Introduction and aims: Only curative resection for pancreatic adenocarcinoma is related to a favorable prognosis, but the overall survival after surgery still remains poor, and early recurrence is frequently observed. Because recurrence is the limiting factor and the main cause of death after curative resection, the identification of markers that predict early postoperative recurrence is of paramount importance. Angiogenesis is essential for tumor growth and metastases; therefore, we set out to clarify whether vascular endothelial growth factor (VEGF) expression and microvessel density (MVD) correlate with early recurrence and poor prognosis after curative resection. A second goal was to characterize the VEGF-producing cells and the subcellular distribution.

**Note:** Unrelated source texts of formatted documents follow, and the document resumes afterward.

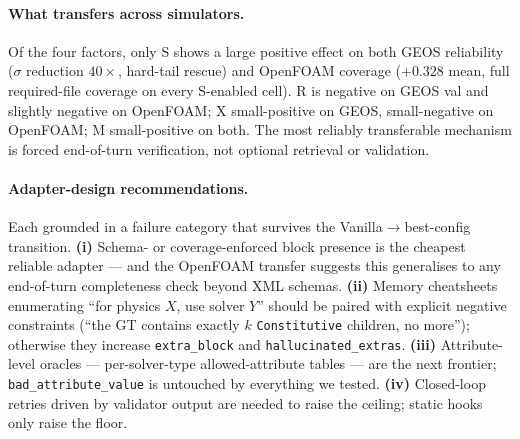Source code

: \documentclass{article}
\begin{document}
\paragraph{What transfers across simulators.} Of the four factors, only $\mathrm{S}$ shows a large positive effect on both GEOS reliability ($\sigma$ reduction $40\times$, hard-tail rescue) and OpenFOAM coverage ($+0.328$ mean, full required-file coverage on every S-enabled cell). $\mathrm{R}$ is negative on GEOS val and slightly negative on OpenFOAM; $\mathrm{X}$ small-positive on GEOS, small-negative on OpenFOAM; $\mathrm{M}$ small-positive on both. The most reliably transferable mechanism is forced end-of-turn verification, not optional retrieval or validation.

\paragraph{Adapter-design recommendations.} Each grounded in a failure category that survives the Vanilla$\to$best-config transition. \textbf{(i)} Schema- or coverage-enforced block presence is the cheapest reliable adapter --- and the OpenFOAM transfer suggests this generalises to any end-of-turn completeness check beyond XML schemas. \textbf{(ii)} Memory cheatsheets enumerating ``for physics $X$, use solver $Y$'' should be paired with explicit negative constraints (``the GT contains exactly $k$ \texttt{Constitutive} children, no more''); otherwise they increase \texttt{extra\_block} and \texttt{hallucinated\_extras}. \textbf{(iii)} Attribute-level oracles --- per-solver-type allowed-attribute tables --- are the next frontier; \texttt{bad\_attribute\_value} is untouched by everything we tested. \textbf{(iv)} Closed-loop retries driven by validator output are needed to raise the ceiling; static hooks only raise the floor.
\end{document}
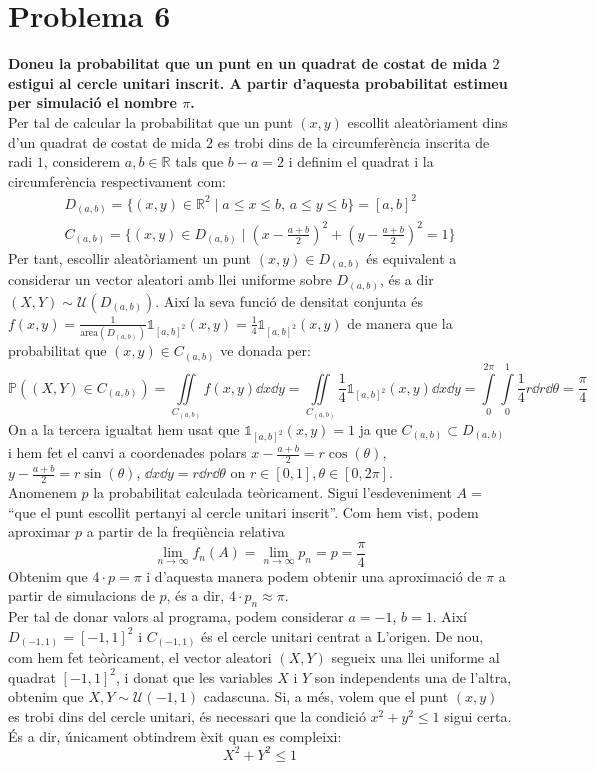 \documentclass[11pt,a4paper]{article}
\begin{document}
\section*{Problema 6}
\textbf{Doneu la probabilitat que un punt en un quadrat de costat de mida $2$ estigui al cercle unitari inscrit. A partir d'aquesta probabilitat estimeu per simulació el nombre $\pi$.}\\
Per tal de calcular la probabilitat que un punt $(x,y)$ escollit aleatòriament dins d'un quadrat de costat de mida $2$ es trobi dins de la circumferència inscrita de radi $1$, considerem $a,b\in \mathbb{R}$ tals que $b-a=2$ i definim el quadrat i la circumferència respectivament com:
\begin{gather*}
  D_{(a,b)}=\{(x,y)\in \mathbb{R}^2\mid a\leq x\leq b\text{,  } a\leq y\leq b\}=[a,b]^2\\
  \textstyle C_{(a,b)}=\{(x,y)\in D_{(a,b)}\mid (x-\frac{a+b}{2})^2+(y-\frac{a+b}{2})^2=1 \}
\end{gather*}
Per tant, escollir aleatòriament un punt $(x,y)\in D_{(a,b)}$ és equivalent a considerar un vector aleatori amb llei uniforme sobre $D_{(a,b)}$, és a dir $(X,Y)\sim \mathcal{U}(D_{(a,b)})$. Així la seva funció de densitat conjunta és $f(x,y)=\frac{1}{\text{area}(D_{(a,b)})}\mathds{1}_{[a,b]^2}(x,y)=\frac{1}{4}\mathds{1}_{[a,b]^2}(x,y)$ de manera que la probabilitat que $(x,y)\in C_{(a,b)}$ ve donada per:
\begin{equation*}
  \mathbb{P}((X,Y)\in C_{(a,b)})=\iint \limits_{C_{(a,b)}} f(x,y)\dd x\dd y=\iint \limits_{C_{(a,b)}} \frac{1}{4}\mathds{1}_{[a,b]^2}(x,y)\dd x\dd y= \int \limits_{0}^{2\pi}\int \limits_{0}^{1}\frac{1}{4}r\dd r\dd \theta=\frac{\pi}{4}
\end{equation*} On a la tercera igualtat hem usat que $\mathds{1}_{[a,b]^2}(x,y)=1$ ja que $C_{(a,b)}\subset D_{(a,b)}$ i hem fet el canvi a coordenades polars $x-\frac{a+b}{2}=r\cos(\theta)$, $y-\frac{a+b}{2}=r\sin(\theta)$, $\dd x\dd y=r\dd r\dd \theta$ on $r\in[0,1],\theta\in[0,2\pi]$.\\
Anomenem $p$ la probabilitat calculada teòricament. Sigui l'esdeveniment $A=$ ``que el punt escollit pertanyi al cercle unitari inscrit''. Com hem vist, podem aproximar $p$ a partir de la freqüència relativa \[ \lim_{n\to\infty} f_n(A) =\lim_{n\to\infty} p_n=p=\frac{\pi}{4}\] Obtenim que $4\cdot p=\pi$ i d'aquesta manera podem obtenir una aproximació de $\pi$ a partir de simulacions de $p$, és a dir,  $4\cdot p_n \approx\pi $.\\ Per tal de donar valors al programa, podem considerar $a=-1$, $b=1$. Així $D_{(-1,1)}=[-1,1]^2$ i $C_{(-1,1)}$ és el cercle unitari centrat a L'origen. De nou, com hem fet teòricament, el vector aleatori $(X,Y)$ segueix una llei uniforme al quadrat $[-1,1]^2$, i donat que les variables $X$ i $Y$ son independents una de l'altra, obtenim que $X,Y\sim \mathcal{U}(-1,1)$ cadascuna. Si, a més, volem que el punt $(x,y)$ es trobi dins del cercle unitari, és necessari que la condició $x^2+y^2\leq1$ sigui certa. És a dir, únicament obtindrem èxit quan es compleixi: $$X^2+Y^2\leq1$$
\end{document}
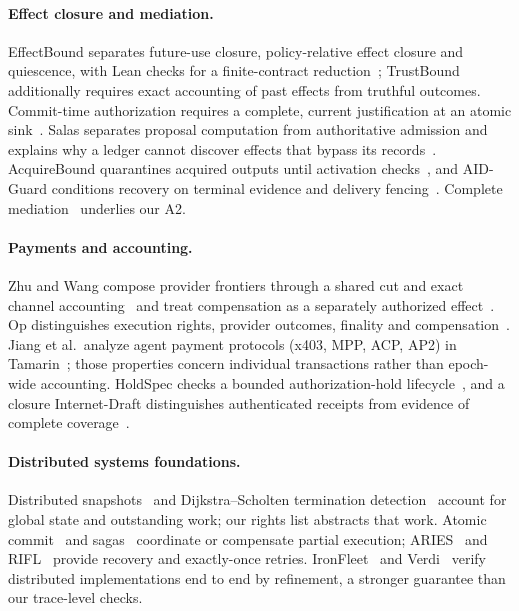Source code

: \documentclass[runningheads]{llncs}
\begin{document}
\paragraph{Effect closure and mediation.}
EffectBound separates future-use closure, policy-relative effect closure and
quiescence, with Lean checks for a finite-contract reduction~\cite{effectbound};
TrustBound additionally requires exact accounting of past effects from
truthful outcomes. Commit-time authorization requires a complete, current
justification at an atomic sink~\cite{cta}. Salas separates proposal
computation from authoritative admission and explains why a ledger cannot
discover effects that bypass its records~\cite{salas}. AcquireBound quarantines
acquired outputs until activation checks~\cite{acquirebound}, and AID-Guard
conditions recovery on terminal evidence and delivery fencing~\cite{aid}.
Complete mediation~\cite{saltzer1975} underlies our A2.

\paragraph{Payments and accounting.}
Zhu and Wang compose provider frontiers through a shared cut and exact channel
accounting~\cite{quiescence} and treat compensation as a separately authorized
effect~\cite{budget}. Op distinguishes execution rights, provider outcomes,
finality and compensation~\cite{op}. Jiang et al.\ analyze agent payment
protocols (x403, MPP, ACP, AP2) in Tamarin~\cite{protocolanalysis}; those
properties concern individual transactions rather than epoch-wide accounting.
HoldSpec checks a bounded authorization-hold lifecycle~\cite{hold}, and a
closure Internet-Draft distinguishes authenticated receipts from evidence of
complete coverage~\cite{closuredraft}.

\paragraph{Distributed systems foundations.}
Distributed snapshots~\cite{chandy} and Dijkstra--Scholten termination
detection~\cite{dijkstra1980} account for global state and outstanding work; our
rights list abstracts that work. Atomic commit~\cite{gray2006} and
sagas~\cite{sagas1987} coordinate or compensate partial execution;
ARIES~\cite{aries1992} and RIFL~\cite{rifl2015} provide recovery and exactly-once
retries. IronFleet~\cite{ironfleet2015} and Verdi~\cite{verdi2015} verify
distributed implementations end to end by refinement, a stronger guarantee than
our trace-level checks.
\end{document}
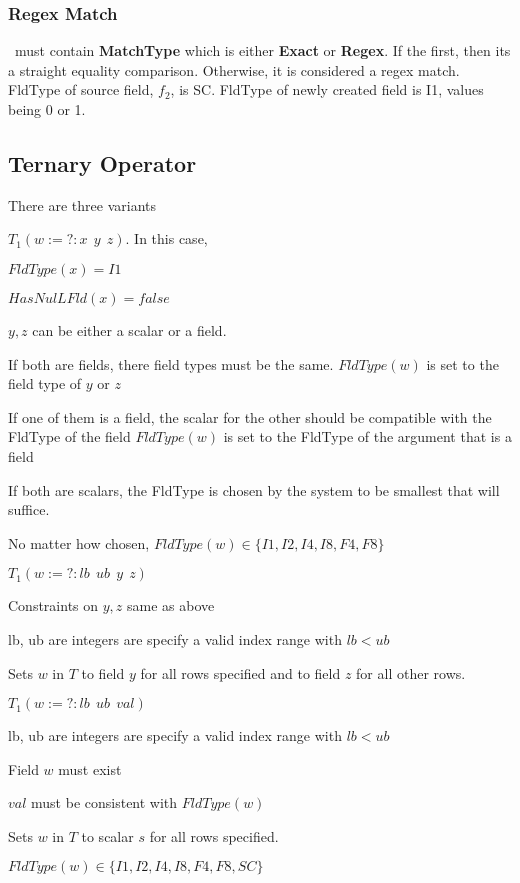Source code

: \subsubsection{Regex Match}
\label{regex}

\Args\ must contain {\bf MatchType} which is either {\bf Exact} or {\bf Regex}. If the first, then its a straight equality comparison. Otherwise, it is considered a regex match. FldType of source field, \(f_2\), is SC. FldType of newly created field is I1, values being 0 or 1.

\subsection{Ternary Operator}
\label{ternary_op}

There are three variants
\be
\item \(T_1(w := ?\!: x~~y~~z)\). In this case,
\bi
\item \(FldType(x) = I1\)
\item \(HasNulLFld(x) = false\)
\item \(y, z\) can be either a scalar or a field. 
\item If both are fields, there field types must be the same. 
\(FldType(w)\) is set to the field type of \(y\) or \(z\)
\item If one of them is a field, the scalar for the other should be compatible
with the FldType of the field
\(FldType(w)\) is set to the FldType of the argument that is a field
\item If both are scalars, the FldType is chosen by the system to be smallest
that will suffice.
\item No matter how chosen, \(FldType(w) \in \{I1, I2, I4, I8, F4, F8\}\)
\ei

\item \(T_1(w := ?\!: lb~~ub~~y~~z)\) 
\bi
\item Constraints on \(y, z\) same as above
\item lb, ub are integers are specify a valid index range with \(lb < ub\)
\item Sets \(w\) in \(T\) to field \(y\) for all rows specified and to field
\(z\) for all other rows. 
\ei

\item \(T_1(w := ?\!: lb~~ub~~val)\) 
\bi
\item lb, ub are integers are specify a valid index range with \(lb < ub\)
\item Field \(w\) must exist 
\item \(val\) must be consistent with \(FldType(w)\)
\item Sets \(w\) in \(T\) to scalar \(s\) for all rows specified. 
\item \(FldType(w) \in \{I1, I2,  I4, I8, F4, F8, SC\}\)
\ei
\ee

Methodology: Seventy patients with ductal adenocarcinoma of the pancreas were studied after curative resection with a follow-up of at least 2 years. The MVD quantification was performed immunohistochemically with use of a monoclonal antibody to CD34. The VEGF expression was studied with use of polyclonal antibody. To detect the intracellular localization of specific VEGF mRNA sequences, nonisotopic in situ hybridization was performed. The correlations among VEGF expression and MVD, clinicopathologic parameters, and clinical outcome were then statistically analyzed.

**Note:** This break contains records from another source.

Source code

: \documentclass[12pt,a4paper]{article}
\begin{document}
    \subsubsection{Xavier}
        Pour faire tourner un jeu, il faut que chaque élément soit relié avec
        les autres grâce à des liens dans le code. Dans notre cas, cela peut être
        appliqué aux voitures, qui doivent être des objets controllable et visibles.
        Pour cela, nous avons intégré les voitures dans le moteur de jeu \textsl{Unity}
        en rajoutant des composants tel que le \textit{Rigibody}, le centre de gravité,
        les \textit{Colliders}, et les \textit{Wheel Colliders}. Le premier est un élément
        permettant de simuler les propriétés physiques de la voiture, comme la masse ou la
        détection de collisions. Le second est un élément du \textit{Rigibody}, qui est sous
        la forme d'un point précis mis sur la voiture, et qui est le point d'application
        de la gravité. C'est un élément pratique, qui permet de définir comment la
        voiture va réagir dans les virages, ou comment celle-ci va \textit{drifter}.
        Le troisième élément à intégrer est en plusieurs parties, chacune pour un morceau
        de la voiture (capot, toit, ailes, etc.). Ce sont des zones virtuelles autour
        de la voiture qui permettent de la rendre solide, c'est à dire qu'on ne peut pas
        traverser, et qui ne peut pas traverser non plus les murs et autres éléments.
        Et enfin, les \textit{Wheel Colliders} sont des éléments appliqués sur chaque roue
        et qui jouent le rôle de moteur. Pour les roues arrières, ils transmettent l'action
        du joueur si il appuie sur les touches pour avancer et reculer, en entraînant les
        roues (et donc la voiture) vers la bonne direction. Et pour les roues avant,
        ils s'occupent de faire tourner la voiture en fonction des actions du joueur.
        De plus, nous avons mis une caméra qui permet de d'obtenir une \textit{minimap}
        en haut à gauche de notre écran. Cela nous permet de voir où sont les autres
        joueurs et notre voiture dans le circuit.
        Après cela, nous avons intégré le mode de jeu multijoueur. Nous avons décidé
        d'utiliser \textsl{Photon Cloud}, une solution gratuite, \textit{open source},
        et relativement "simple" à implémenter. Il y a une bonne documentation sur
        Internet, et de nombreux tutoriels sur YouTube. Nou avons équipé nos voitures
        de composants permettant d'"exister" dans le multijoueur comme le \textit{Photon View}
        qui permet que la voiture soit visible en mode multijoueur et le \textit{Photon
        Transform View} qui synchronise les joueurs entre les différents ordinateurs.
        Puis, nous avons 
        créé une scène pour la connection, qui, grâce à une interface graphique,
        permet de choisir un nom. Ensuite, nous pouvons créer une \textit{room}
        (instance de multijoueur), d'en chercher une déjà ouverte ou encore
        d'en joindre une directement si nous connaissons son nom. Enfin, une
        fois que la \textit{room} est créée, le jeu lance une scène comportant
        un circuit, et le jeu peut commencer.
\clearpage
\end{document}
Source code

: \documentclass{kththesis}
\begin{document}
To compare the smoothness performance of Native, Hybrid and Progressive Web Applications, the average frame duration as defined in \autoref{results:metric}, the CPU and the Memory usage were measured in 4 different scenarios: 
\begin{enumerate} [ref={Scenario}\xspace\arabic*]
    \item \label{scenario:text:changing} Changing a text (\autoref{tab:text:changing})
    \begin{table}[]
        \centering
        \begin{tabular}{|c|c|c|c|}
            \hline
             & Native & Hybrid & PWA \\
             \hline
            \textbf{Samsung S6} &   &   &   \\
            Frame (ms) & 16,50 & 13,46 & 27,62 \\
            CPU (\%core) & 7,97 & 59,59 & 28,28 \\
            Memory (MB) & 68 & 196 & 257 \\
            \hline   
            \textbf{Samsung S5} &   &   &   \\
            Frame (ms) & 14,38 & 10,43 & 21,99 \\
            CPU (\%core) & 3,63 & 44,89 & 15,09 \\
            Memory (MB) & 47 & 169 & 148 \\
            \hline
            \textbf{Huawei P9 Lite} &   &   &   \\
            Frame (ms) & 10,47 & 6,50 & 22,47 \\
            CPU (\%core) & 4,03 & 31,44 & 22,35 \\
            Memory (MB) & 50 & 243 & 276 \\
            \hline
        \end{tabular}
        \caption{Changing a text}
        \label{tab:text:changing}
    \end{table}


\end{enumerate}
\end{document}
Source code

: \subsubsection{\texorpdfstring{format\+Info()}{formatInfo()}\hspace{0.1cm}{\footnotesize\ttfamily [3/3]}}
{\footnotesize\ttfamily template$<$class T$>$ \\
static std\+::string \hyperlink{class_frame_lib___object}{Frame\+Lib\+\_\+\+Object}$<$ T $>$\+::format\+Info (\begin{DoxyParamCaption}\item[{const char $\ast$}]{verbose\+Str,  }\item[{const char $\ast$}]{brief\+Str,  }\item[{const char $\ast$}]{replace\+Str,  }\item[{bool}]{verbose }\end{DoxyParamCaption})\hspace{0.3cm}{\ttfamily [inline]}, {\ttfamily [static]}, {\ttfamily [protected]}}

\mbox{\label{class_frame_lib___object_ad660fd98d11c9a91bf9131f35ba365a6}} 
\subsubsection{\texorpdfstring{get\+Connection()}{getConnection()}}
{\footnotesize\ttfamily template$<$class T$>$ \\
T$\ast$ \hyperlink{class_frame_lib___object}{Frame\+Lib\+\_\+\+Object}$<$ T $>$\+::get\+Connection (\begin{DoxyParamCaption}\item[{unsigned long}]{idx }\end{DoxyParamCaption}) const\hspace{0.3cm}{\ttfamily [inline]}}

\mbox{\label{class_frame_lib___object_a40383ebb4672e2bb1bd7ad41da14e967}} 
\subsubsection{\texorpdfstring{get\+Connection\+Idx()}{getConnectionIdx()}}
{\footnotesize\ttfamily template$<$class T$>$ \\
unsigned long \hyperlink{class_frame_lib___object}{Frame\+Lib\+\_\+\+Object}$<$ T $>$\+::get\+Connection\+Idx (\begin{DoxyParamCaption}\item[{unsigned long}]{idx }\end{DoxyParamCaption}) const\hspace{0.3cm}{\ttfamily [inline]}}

Results: The VEGF immunoreactivity was 88.6%, and positive mRNA signals were obtained in the cytoplasm of carcinoma and endothelial cells in 81.4%. Furthermore, we observed tumor-associated macrophages close to infiltrating carcinoma cells. All endothelial cells showed positive immunoreactivity to the anti-CD34 antibody, and a median distribution of 85 vessels/x200 field was observed. A significant correlation (p < 0.05) was found between the MVD and the International Union Against Cancer (UICC) stage. Statistical analysis showed a significant correlation between VEGF expression and the height of MVD (p < 0.05). Kaplan-Meier analyses revealed that VEGF expression and MVD had a statistically significant correlation with survival after curative resection (p < 0.05). Furthermore, multivariate analysis indicated that VEGF expression is an independent prognostic marker for cancer recurrence within 8 months after curative surgery (p = 0.003).
Conclusion: In pancreatic adenocarcinoma, the VEGF expression and the height of MVD are closely correlated, and both-rather than UICC stage and TNM classification (tumor size and nodal involvement)-are markers of prognostic relevance after curative resection. Furthermore, VEGF is a predictor of early recurrence after curative resection. The current study indicates that VEGF may promote the distribution of metastases, leading to early cancer recurrence and poor outcome.